[MATERIAL FOR THIS EXERCISE]

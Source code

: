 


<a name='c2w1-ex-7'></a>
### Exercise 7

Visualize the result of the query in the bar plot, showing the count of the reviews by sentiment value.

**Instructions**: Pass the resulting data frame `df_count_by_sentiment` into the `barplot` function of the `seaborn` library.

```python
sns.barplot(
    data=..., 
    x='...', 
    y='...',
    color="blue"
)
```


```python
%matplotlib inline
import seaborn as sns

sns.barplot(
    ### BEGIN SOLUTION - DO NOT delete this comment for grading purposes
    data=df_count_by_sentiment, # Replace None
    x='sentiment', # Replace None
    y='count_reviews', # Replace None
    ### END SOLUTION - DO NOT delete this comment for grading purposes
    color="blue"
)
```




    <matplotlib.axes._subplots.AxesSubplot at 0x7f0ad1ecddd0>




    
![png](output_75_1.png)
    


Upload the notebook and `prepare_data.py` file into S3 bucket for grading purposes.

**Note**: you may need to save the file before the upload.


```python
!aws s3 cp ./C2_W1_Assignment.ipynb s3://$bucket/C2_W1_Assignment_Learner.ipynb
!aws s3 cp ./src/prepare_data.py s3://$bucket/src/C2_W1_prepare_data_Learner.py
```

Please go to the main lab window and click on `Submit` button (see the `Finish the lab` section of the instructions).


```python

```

[/MATERIAL FOR THIS EXERCISE]

■ REQUIRED WORK
Show the lines above that have the word "into".

■ ANSWER FOR THIS EXERCISE
**Instructions**: Pass the resulting data frame `df_count_by_sentiment` into the `barplot` function of the `seaborn` library.
Upload the notebook and `prepare_data.py` file into S3 bucket for grading purposes.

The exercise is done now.